What would it mean for the CF18s? Could they be used to hustle out similarly equipped torpedoes?

If the CP-140 were equipped to handle these types of torpedoes presumably they could handle the "glide-bombs" as well which would reduce the need for Harpoon capability.  It would also make the CP-140 considerably more valuable as an "overwatch" asset for land forces.




> U.S. Navy Selects Lockheed Martin to Provide High Altitude Launch Capability to Mk-54 Torpedoes
> 
> 
> (Source: Lockheed Martin; issued June 13, 2006)
> ...



http://www.defense-aerospace.com/cgi-bin/client/modele.pl?session=dae.16882086.1133972074.Q5cKasOa9dUAAFC2ZcA&modele=jdc_34


----------



## Ex-Dragoon (14 Jun 2006)

How will the CF18s detect a submerged submarine?


----------



## Kirkhill (14 Jun 2006)

The CF-18s won't detect a submerged submarine.  But once a CP-140, or a Frigate and its Cyclone (thinking ahead here), or even a sub, detect a contact couldn't a CF-18 prosecute the attack?

The sub wouldn't have to unmask and none of the detecting platforms need to use their own weapons.  The CP-140 could trade weapons for fuel (minimize not eliminate weapons) and stay on station longer.  The CF-18, especially with in flight refuelling could run a shuttle run over a long distance keeping up a virtually unlimited supply of ordnance from shore.  The frigate would benefit from being able to keep its own weapons load for when aircover is not available. The sub would benefit not only from not having to use its own weapons but not having to unmask to launch.

Having said the last - I am aware that the article talks about the lightweight Mk 54 and not the heavyweights like the Mk 48s more commonly associated with subs.
I am also aware that what I am suggesting is more appropriate to a lengthy engagement than a snap engagement.  In that case the frigates, subs and CP140s would continue to rely on their available onboard weapons.

Think of the CF-18 as a high speed courier delivering a package to a set of GPS coordinates - whether that package is a torpedo, bomb, depth bomb, sensor or even SKAD kit shouldn't make any difference.  It has the advantage that it can park close to the warehouse.

Cheers.


----------



## Ex-Dragoon (14 Jun 2006)

Would we want to use a fighter as an ASW platform though?
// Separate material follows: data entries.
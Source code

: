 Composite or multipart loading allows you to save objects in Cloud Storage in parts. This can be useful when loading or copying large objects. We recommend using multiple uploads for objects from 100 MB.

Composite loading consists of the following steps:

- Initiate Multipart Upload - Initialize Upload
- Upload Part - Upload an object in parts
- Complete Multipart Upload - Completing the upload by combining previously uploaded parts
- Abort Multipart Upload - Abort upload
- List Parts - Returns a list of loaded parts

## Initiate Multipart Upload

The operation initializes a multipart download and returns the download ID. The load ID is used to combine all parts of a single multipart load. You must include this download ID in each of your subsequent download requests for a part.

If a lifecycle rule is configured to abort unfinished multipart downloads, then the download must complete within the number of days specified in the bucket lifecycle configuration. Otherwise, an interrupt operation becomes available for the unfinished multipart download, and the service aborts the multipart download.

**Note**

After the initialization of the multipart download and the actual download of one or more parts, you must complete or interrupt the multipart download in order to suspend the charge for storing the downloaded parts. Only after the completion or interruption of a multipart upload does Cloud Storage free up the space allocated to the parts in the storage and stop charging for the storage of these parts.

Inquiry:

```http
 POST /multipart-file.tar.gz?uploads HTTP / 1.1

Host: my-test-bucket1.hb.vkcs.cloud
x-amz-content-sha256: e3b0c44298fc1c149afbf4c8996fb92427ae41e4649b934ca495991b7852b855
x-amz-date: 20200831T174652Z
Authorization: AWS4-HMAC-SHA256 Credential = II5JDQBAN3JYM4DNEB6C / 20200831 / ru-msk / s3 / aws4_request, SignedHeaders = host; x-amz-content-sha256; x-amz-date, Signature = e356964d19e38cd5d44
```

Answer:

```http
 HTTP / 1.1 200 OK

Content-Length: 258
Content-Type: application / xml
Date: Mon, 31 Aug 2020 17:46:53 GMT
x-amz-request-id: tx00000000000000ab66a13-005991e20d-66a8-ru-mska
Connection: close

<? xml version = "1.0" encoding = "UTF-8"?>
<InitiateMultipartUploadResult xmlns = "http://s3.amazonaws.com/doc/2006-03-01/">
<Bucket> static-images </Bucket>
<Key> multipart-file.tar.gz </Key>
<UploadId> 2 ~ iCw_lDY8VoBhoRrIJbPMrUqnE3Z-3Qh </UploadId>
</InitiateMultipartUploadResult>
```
With torpedoes onboard  that is 1 or more less hardpoints for other missiles or bombs(AAM/AGM-which you might need to defend other assets) and fuel tanks?


----------



## Kirkhill (14 Jun 2006)

Gravyboat and Ex-Dragoon:

Maxflex thinking for the day the hordes show up off the shores of Newfoundland.  ;D

It may never happen.  But.......

I believe that the critical issues are twofold.  One is that the weapon systems are now autonomous in large part.  Strap on a pair of wings and a GPS/INS/DAMASK unit and any payload can deliver itself the last mile (or 60 miles).  The second is that the key to that capability is being able to relay coordinates from the pilot of the parent aircraft to the GPS system on the weapon and that has to do with the stores management system that has just been/is being fitted to the CF-18s as well as the hard points that are wired with data-buses.  This AFAIK creates a "Universal" hard point that works with a large variety of weapons.

So....

If the aircraft, management systems, data-buses, hard-points, payloads, glider wings and targeting systems all exist, and can all be plugged together like lego blocks (as seems to be the trend) then it becomes a "low cost" capability that doesn't impinge on other capabilities.  (Low Cost only in that most of the costs have already been paid for).
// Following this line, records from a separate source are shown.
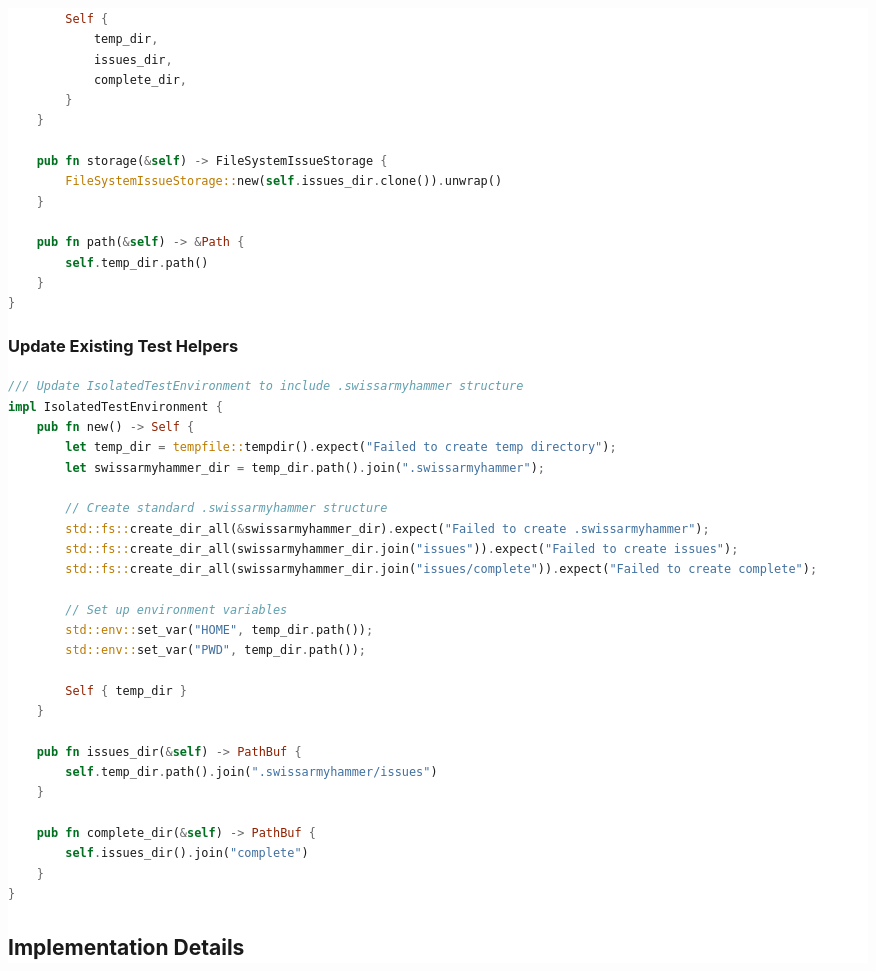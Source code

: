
 ```rust
        Self {
            temp_dir,
            issues_dir,
            complete_dir,
        }
    }
    
    pub fn storage(&self) -> FileSystemIssueStorage {
        FileSystemIssueStorage::new(self.issues_dir.clone()).unwrap()
    }
    
    pub fn path(&self) -> &Path {
        self.temp_dir.path()
    }
}
```

### Update Existing Test Helpers
```rust
/// Update IsolatedTestEnvironment to include .swissarmyhammer structure
impl IsolatedTestEnvironment {
    pub fn new() -> Self {
        let temp_dir = tempfile::tempdir().expect("Failed to create temp directory");
        let swissarmyhammer_dir = temp_dir.path().join(".swissarmyhammer");
        
        // Create standard .swissarmyhammer structure
        std::fs::create_dir_all(&swissarmyhammer_dir).expect("Failed to create .swissarmyhammer");
        std::fs::create_dir_all(swissarmyhammer_dir.join("issues")).expect("Failed to create issues");
        std::fs::create_dir_all(swissarmyhammer_dir.join("issues/complete")).expect("Failed to create complete");
        
        // Set up environment variables
        std::env::set_var("HOME", temp_dir.path());
        std::env::set_var("PWD", temp_dir.path());
        
        Self { temp_dir }
    }
    
    pub fn issues_dir(&self) -> PathBuf {
        self.temp_dir.path().join(".swissarmyhammer/issues")
    }
    
    pub fn complete_dir(&self) -> PathBuf {
        self.issues_dir().join("complete")
    }
}
```

## Implementation Details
If we ran into a target rich environment where there were more targets than shooters then of course somebody is still going to have to make decisions as to who gets left out on the limb.  But the more scenarios that can be covered with existing kit, modified with what is currently available at reasonable prices, then I have to believe we would only be better off.

Cheers.

Cheers.


----------



## George Wallace (14 Jun 2006)

Actually, I have a serious question.  Where do you plan on stationing these CF 18's?  I am sure that the current locations at Cold Lake and Bagotville are too far inland and would seriously put a crimp on the range they could cover at sea.  They are not capable of landing on aircraft carriers, which we don't have anyway.  With the amount of fuel they would burn 'On Station', I don't think that they would have much of in the way of time to remain 'On Station', nor would they be able to scramble fast enough from their inland bases to attack a contact at sea.


----------



## Ex-Dragoon (14 Jun 2006)

All I am all for universal hardpoints but disagree with putting a a torp on such a fast mover.


----------



## Ex-Dragoon (14 Jun 2006)

How low does an a/c have to go before dropping a torpedo and if really low do we want a CF18 to be that low to do so?


----------



## aesop081 (14 Jun 2006)

OPSEC gents........


----------



## Kirkhill (14 Jun 2006)

George first. 

Bagotville to Gander is about 1.8 hours, to Goose Bay about 1.4 hours and to Iqaluit 2.1 hours.
Cold Lake to Comox is about 1.5 hours, to Inuvik about 2.5 hours.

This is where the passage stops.